外交青書・白書
第3章 国益と世界全体の利益を増進する外交

3 国際会議における議論の主導

(1)G7

2月に発生したロシアによるウクライナ侵略により国際秩序の根幹が脅かされる中、2022年は、基本的価値や原則を共有するG7における政策協調がこれまで以上に緊密に行われた。

6月26日から28日まで開催されたG7エルマウ・サミットでは、議長のショルツ・ドイツ首相が掲げた「公正な世界に向けた前進」という全体テーマの下、ロシアによるウクライナ侵略への対応に加え、物価対策を含む世界経済、インド太平洋などの地域情勢、気候変動、食料安全保障といった課題について、G7首脳間で率直な議論が行われた。例年どおり会議の一部に招待国・機関が参加したほか、ウクライナ情勢に関するセッションにはゼレンスキー・ウクライナ大統領がオンラインで参加した。
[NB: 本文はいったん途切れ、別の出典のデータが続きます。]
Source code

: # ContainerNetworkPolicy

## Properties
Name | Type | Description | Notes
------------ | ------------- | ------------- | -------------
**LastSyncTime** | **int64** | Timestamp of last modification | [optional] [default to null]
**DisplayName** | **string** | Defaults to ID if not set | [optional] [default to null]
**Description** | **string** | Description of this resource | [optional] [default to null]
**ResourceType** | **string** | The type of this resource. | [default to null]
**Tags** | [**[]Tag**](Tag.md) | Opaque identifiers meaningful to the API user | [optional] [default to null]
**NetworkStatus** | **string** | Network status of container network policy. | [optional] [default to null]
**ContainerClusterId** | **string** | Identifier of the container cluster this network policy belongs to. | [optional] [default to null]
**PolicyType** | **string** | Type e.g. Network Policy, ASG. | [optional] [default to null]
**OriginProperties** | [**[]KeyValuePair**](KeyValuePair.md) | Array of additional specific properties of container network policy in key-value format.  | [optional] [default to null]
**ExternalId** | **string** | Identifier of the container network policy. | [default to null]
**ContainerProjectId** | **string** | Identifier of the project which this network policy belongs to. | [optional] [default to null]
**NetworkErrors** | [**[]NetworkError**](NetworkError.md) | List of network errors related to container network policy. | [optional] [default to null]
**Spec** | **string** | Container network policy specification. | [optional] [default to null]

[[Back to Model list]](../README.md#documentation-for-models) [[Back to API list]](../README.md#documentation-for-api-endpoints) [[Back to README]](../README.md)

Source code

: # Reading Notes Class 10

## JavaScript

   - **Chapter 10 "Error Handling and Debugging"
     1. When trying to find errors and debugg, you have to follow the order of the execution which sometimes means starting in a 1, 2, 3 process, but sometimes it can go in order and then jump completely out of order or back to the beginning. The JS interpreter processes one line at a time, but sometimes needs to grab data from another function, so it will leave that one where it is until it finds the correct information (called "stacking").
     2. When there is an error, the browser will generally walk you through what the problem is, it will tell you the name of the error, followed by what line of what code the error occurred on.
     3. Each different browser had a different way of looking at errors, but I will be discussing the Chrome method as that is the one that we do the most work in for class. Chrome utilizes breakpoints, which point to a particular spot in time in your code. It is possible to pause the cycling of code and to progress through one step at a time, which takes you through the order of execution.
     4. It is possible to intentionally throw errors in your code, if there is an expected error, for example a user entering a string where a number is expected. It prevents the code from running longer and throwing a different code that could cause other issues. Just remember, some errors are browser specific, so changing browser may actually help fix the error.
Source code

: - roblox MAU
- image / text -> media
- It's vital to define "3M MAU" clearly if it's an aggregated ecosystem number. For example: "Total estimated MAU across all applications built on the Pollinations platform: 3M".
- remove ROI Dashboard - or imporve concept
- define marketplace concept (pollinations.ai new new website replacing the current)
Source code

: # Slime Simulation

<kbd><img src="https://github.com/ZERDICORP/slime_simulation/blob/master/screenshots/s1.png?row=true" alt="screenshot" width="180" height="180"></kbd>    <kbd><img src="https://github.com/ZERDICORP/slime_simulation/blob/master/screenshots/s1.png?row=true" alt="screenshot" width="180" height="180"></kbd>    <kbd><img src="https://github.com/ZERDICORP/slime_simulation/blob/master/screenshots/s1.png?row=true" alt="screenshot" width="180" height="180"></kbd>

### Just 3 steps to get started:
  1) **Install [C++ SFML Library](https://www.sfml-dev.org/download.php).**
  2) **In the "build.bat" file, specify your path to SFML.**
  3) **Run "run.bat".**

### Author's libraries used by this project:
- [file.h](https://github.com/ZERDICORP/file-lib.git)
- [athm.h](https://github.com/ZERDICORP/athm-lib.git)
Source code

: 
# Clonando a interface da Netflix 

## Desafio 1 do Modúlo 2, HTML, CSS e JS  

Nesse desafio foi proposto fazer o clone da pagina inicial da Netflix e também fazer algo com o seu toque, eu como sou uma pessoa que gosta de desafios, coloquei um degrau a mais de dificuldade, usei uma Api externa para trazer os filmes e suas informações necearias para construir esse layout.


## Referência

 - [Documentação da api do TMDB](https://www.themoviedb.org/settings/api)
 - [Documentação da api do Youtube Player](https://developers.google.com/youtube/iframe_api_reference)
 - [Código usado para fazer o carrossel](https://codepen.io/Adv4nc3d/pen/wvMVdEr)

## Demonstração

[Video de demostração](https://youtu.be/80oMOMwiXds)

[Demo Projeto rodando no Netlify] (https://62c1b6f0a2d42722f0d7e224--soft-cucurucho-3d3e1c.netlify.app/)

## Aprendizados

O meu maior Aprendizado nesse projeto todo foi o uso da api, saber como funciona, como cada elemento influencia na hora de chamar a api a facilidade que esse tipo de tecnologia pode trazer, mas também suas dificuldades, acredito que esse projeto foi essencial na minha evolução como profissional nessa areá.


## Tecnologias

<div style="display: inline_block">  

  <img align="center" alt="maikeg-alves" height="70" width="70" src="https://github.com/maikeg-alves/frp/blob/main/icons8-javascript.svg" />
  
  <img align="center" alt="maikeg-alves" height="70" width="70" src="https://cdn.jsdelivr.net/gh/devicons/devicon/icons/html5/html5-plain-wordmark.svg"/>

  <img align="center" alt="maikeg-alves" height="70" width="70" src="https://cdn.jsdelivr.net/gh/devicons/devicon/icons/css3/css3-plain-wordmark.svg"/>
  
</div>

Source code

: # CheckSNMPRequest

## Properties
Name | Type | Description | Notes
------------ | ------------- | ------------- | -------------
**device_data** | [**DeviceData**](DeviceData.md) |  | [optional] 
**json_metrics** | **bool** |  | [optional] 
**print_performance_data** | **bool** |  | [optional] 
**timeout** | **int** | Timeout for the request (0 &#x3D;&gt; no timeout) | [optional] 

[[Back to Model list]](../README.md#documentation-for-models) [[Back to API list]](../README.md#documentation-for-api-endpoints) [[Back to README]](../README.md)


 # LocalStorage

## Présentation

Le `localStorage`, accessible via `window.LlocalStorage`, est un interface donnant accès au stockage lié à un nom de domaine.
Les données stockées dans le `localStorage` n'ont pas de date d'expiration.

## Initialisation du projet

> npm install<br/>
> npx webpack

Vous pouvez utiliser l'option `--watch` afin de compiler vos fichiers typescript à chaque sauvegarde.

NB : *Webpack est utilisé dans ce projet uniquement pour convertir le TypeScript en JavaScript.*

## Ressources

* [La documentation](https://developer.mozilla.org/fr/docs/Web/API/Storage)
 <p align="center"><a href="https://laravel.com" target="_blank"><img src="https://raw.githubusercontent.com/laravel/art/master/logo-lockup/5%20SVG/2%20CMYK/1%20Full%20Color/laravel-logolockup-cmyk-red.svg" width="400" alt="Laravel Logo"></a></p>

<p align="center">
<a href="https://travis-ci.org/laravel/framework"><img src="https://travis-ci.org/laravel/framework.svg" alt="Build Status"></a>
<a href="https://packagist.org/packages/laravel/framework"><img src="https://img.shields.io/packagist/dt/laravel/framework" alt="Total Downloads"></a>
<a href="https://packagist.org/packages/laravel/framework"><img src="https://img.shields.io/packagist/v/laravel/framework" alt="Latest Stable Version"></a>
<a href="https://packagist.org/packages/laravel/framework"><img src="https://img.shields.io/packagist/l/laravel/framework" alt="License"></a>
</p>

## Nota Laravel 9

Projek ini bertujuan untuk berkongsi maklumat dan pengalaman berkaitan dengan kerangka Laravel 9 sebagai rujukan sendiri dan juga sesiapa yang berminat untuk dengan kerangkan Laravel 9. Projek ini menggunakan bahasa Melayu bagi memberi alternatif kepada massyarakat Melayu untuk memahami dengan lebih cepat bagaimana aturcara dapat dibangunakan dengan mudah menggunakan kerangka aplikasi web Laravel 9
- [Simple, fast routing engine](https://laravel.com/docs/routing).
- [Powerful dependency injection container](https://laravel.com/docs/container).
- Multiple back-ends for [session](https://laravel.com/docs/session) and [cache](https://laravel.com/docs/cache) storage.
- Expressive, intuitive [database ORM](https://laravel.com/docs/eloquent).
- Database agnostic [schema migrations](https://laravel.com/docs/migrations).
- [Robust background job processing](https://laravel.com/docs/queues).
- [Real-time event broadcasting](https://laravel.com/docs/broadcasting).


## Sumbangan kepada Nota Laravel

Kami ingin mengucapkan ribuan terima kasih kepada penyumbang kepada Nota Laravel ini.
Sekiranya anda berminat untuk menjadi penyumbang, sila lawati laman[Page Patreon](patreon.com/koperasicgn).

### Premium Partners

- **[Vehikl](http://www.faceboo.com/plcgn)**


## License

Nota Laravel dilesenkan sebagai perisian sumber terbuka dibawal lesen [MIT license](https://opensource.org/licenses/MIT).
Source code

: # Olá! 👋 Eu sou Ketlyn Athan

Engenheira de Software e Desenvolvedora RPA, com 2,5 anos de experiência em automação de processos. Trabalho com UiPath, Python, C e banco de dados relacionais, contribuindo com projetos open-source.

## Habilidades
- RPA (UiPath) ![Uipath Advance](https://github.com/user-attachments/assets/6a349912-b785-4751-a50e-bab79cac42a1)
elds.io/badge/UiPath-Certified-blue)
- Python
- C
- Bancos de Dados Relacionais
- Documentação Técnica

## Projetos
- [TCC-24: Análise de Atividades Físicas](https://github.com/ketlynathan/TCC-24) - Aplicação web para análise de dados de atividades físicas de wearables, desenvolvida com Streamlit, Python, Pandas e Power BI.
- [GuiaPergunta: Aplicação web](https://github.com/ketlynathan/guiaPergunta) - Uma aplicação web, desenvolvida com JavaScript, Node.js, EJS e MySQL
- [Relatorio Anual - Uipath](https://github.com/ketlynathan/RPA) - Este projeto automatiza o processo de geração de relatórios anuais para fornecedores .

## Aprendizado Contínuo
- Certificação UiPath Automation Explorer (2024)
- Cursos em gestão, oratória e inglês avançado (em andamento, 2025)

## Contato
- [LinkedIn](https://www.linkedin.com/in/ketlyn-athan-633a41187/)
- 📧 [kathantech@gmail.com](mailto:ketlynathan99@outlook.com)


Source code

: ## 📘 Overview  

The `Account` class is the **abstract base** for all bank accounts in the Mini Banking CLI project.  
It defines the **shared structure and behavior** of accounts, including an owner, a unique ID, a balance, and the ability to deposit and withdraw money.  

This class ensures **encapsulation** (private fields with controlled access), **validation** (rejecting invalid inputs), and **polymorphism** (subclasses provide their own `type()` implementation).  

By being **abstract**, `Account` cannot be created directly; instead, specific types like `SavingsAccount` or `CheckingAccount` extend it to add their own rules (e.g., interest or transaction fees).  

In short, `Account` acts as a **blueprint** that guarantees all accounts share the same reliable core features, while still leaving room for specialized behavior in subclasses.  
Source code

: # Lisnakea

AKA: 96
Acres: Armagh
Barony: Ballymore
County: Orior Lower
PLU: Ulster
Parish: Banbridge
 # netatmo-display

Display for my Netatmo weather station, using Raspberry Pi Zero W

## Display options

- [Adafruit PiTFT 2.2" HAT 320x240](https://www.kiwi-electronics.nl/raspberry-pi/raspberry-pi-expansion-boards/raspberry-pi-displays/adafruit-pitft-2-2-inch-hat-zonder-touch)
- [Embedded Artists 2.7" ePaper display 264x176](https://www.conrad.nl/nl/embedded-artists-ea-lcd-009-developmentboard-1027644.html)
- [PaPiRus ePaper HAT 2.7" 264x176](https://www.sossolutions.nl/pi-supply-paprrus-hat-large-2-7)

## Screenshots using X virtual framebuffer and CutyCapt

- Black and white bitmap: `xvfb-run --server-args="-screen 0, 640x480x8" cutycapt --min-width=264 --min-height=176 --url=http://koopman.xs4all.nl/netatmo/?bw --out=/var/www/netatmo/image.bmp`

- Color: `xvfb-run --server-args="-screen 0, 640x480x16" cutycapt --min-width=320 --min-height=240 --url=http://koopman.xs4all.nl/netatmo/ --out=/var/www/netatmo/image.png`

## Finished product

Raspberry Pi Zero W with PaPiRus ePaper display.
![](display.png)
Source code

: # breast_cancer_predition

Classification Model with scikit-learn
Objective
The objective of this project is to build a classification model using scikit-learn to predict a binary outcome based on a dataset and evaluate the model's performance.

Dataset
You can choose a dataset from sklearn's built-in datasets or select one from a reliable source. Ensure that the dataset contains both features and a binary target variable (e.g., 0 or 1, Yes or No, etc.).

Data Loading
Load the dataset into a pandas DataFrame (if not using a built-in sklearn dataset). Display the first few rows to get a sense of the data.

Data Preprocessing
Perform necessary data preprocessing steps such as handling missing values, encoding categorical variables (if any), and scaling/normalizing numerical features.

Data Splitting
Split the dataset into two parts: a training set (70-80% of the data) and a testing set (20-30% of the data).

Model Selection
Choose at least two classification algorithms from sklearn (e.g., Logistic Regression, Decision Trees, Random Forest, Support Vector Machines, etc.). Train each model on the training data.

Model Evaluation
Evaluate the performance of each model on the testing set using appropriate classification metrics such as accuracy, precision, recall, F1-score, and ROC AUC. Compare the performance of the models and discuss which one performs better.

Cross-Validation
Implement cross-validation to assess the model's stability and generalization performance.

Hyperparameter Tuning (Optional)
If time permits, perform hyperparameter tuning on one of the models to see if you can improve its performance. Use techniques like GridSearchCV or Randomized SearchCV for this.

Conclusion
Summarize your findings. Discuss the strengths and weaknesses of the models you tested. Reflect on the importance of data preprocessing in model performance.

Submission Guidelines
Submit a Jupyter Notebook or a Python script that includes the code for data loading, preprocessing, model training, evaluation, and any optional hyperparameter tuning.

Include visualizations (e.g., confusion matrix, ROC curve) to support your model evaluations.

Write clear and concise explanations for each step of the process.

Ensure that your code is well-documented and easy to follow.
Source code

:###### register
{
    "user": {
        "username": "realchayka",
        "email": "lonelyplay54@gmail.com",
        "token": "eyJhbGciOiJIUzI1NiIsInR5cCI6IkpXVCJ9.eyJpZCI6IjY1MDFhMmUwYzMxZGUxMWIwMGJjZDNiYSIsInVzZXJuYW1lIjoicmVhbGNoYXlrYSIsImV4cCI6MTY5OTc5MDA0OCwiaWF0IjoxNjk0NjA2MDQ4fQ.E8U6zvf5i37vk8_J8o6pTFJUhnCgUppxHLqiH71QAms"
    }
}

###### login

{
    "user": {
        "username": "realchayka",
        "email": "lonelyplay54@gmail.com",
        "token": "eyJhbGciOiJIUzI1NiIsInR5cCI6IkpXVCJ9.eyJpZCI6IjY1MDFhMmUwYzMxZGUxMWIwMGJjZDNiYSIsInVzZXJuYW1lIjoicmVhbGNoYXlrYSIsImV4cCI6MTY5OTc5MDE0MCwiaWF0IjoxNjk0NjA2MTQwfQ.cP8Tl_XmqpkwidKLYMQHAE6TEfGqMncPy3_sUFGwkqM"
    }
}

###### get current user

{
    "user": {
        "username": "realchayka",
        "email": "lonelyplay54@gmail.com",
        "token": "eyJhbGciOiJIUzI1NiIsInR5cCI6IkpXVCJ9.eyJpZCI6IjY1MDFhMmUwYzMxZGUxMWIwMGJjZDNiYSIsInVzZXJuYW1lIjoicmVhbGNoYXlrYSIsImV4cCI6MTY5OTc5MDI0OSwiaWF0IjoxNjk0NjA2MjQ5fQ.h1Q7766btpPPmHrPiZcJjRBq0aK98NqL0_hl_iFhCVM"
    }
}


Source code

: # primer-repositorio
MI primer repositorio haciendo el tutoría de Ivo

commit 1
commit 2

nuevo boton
G7エルマウ・サミット(6月28日、ドイツ・エルマウ 写真提供:内閣広報室)
G7エルマウ・サミット
(6月28日、ドイツ・エルマウ 写真提供:内閣広報室)

岸田総理大臣からは、ウクライナ情勢について、価値と原則を共有するG7として、引き続き国際社会の取組を主導していくことを呼びかけた。また、世界経済については、G7は各国の国民生活を物価高騰から守るための結束も強化していくべきであると述べた。地域情勢については、G7として、包摂的で法の支配に基づく「自由で開かれたインド太平洋(FOIP)」を維持することの重要性を改めて表明した。岸田総理大臣からは、中国による尖(せん)閣諸島周辺の日本領海への侵入が継続していることを説明したほか、台湾海峡の平和と安定の重要性を強調した。さらに、岸田総理大臣は、ロシアによる核兵器使用の威嚇や、北朝鮮の核・ミサイル開発の進展は、国際社会に核の脅威を改めて示しており、核兵器不拡散条約(NPT)の維持・強化の重要性が一層高まっていると述べ、「核兵器のない世界」を目指す上では、世界の核兵器数の減少傾向を反転させてはならないことを指摘した。気候・エネルギーについては、カーボンニュートラルの実現とエネルギー安全保障の強化に同時に取り組むことが肝要であると述べた。食料安全保障については、問題の根本的原因であるロシアによるウクライナ侵略を終わらせること及び現実に食料危機に直面している国々への具体的な支援を通じて連帯を示すことの重要性を強調した。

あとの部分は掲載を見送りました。